Para entender la política debemos primero olvidarnos de lo que nos enseñaron en las clases de cívica, donde nos daban a entender que tan pronto alguien es electo o nombrado a un cargo público cambia de manera de ser y automáticamente comienza a ser motivado por el bien público. Las cosas no son así. Cuando una persona se transforma en político o en burócrata sigue siendo motivado por el mismo interés personal de siempre, aunque opera en un mercado diferente, con restricciones diferentes. Los compradores en ese mercado buscan favores y privilegios gubernamentales. Los políticos suplen tales favores y privilegios, siendo el precio las contribuciones a las campañas electorales y los votos.
La teoría de elección pública -desarrollada por los profesores Gordon Tullock y James Buchanan de la Universidad George Mason- reconoce que la probabilidad de que el voto de una persona haga alguna diferencia es prácticamente nula. Es decir, la única manera que mi voto cambie el resultado de una elección es si rompo un empate y la probabilidad de ello es casi cero. Los políticos, entonces, explotan la ignorancia racional de los votantes concediendo, a expensas del público que paga impuetos, grandes beneficios a ciertos grupos.
Un buen ejemplo es la industria azucarera. A los dueños les conviene gastar en cabildear al Congreso para conseguir la imposición de aranceles a la importación de azúcar. Si tienen éxito, ello significará millones de dólares en utilidades adicionales, y como se trata de un grupo pequeño de industriales, los costos del cabildeo son bajos y los beneficios se distribuyen entre unos pocos. Se estima que la familia Fanjul, dueña de cañaverales en la Florida, obtiene unos 60 millones de dólares al año en utilidades artificiales.

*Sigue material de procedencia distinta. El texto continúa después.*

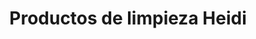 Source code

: ---
title: "Productos de limpieza Heidi"
url: /guadalajara/productos-de-limpieza-heidi/
shop: supermercado
--- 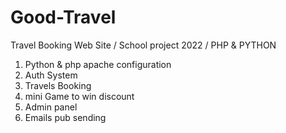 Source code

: # Good-Travel
Travel Booking Web Site / School project 2022 / PHP & PYTHON
<br>
<ol>
  <li>Python & php apache configuration</li>
  <li>Auth System</li>
  <li>Travels Booking</li>
  <li>mini Game to win discount</li>
  <li>Admin panel</li>
  <li>Emails pub sending</li>
</ol>
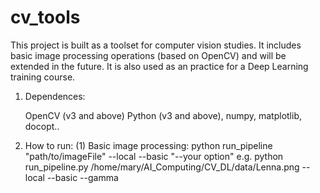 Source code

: # cv_tools
This project is built as a toolset for computer vision studies. It includes basic image processing operations (based on OpenCV) and will be extended in the future.
It is also used as an practice for a Deep Learning training course.

1. Dependences:
   
   OpenCV (v3 and above)
   Python (v3 and above), numpy, matplotlib, docopt..

2. How to run:
   (1) Basic image processing:
       python run_pipeline "path/to/imageFile" --local --basic "--your option"
       e.g.
       python run_pipeline.py  /home/mary/AI_Computing/CV_DL/data/Lenna.png --local --basic --gamma
      
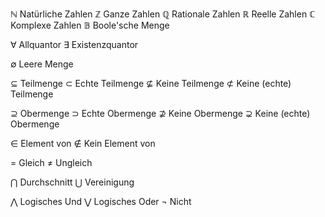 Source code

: ℕ Natürliche Zahlen
ℤ Ganze Zahlen
ℚ Rationale Zahlen
ℝ Reelle Zahlen
ℂ Komplexe Zahlen
𝔹 Boole'sche Menge

∀ Allquantor
∃ Existenzquantor

∅ Leere Menge

⊆ Teilmenge
⊂ Echte Teilmenge
⊈ Keine Teilmenge
⊄ Keine (echte) Teilmenge

⊇ Obermenge
⊃ Echte Obermenge
⊉ Keine Obermenge
⊋ Keine (echte) Obermenge

∈ Element von
∉ Kein Element von

= Gleich
≠ Ungleich

⋂ Durchschnitt
⋃ Vereinigung

⋀ Logisches Und
⋁ Logisches Oder
¬ Nicht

¿Quién los paga? Como resultado de precios mínimos y de restricciones a la importación de azúcar, millones de consumidores en Estados Unidos pagan unos pocos dólares más por el azúcar que compran. Según la Oficina de Contabilidad del gobierno, los norteamericanos pagan entre mil y dos mil millones de dólares en sobreprecio del azúcar.
Y olvídese de tratar de hacer algo sobre tales costos. Después de todo, ¿cuántos de nosotros estaríamos dispuestos a montarnos en un avión para ir a Washington y tratar de hacer que el congresista que nos hace pagar cinco dólares más al año por el azúcar que consumimos no sea reelecto? No vale la pena. Pero a los trabajadores del sector azucarero y a los dueños de la industria sí les convine viajar a la capital para hacerle daño al congresista que se atreva a hablar de eliminar las restricciones al libre comercio en azúcar.

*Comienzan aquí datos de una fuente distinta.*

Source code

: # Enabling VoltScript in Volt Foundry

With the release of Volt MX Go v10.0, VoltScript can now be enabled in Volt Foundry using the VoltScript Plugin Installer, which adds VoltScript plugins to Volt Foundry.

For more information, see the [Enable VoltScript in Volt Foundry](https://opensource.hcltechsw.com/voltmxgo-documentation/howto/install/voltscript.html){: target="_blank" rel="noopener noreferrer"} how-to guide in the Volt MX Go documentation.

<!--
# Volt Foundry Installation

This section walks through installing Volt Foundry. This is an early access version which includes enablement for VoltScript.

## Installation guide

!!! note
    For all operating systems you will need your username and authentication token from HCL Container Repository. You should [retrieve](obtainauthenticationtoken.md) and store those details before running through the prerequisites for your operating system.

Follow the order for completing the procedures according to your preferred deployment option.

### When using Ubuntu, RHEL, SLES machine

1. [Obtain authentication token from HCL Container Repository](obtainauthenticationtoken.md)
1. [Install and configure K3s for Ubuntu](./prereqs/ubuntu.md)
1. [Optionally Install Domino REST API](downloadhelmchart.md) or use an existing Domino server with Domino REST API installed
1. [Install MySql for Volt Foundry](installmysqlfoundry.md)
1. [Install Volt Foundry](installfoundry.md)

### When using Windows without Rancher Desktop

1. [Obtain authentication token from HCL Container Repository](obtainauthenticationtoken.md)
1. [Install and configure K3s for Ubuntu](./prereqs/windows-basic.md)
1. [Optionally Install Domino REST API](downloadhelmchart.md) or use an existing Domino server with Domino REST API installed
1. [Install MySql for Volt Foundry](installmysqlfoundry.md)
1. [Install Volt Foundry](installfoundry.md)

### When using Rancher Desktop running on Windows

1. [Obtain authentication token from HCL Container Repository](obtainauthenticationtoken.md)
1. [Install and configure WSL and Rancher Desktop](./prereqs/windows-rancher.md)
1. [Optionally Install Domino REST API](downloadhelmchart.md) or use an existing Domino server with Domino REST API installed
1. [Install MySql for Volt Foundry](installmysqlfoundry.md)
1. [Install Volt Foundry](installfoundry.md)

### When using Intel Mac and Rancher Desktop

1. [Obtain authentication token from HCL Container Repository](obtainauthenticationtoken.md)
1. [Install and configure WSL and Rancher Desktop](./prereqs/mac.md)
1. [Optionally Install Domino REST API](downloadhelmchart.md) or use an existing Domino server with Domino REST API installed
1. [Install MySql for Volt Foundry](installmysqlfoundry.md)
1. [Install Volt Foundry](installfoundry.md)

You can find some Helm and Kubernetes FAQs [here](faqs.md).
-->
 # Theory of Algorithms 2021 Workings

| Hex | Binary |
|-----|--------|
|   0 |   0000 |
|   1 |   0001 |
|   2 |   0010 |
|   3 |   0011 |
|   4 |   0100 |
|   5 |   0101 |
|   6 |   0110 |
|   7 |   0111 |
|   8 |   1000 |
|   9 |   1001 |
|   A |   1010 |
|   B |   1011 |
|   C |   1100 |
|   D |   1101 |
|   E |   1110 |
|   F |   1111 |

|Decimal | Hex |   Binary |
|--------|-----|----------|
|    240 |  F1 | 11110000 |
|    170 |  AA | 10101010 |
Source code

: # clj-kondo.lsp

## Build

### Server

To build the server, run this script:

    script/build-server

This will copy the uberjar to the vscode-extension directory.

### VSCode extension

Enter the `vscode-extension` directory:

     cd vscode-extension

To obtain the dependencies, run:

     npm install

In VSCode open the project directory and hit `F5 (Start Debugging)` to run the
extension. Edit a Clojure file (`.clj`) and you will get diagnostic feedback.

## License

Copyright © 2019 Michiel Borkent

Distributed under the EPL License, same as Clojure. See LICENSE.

A ellos les significa uno o dos mil de millones de dólares al año. Y ¿a quién cree usted que los congresistas van a escuchar? ¿A usted que tiene que pagar cinco dólares más al año en azúcar o a la industria que se queja de "injustas" importaciones que reducen el empleo y las utilidades? Por eso en Washington operan miles de cabilderos que representan a empresas y a sindicatos en su eterna búsqueda de alguna ventajita aquí y algún regalito más allá.
Cuatro dólares aquí y cinco más allá hacen que las restricciones oficiales de diferentes tipos le cuesten a la familia norteamericana promedio entre 5 y 6 mil dólares al año en sobreprecios. Eso es plata.
¿Qué hacer? Sólo podemos insistir que los congresistas cumplan con su juramento y dejen de hacer lo que hoy hacen.
Artículo de la Agencia Interamericana de Prensa Económica (AIPE)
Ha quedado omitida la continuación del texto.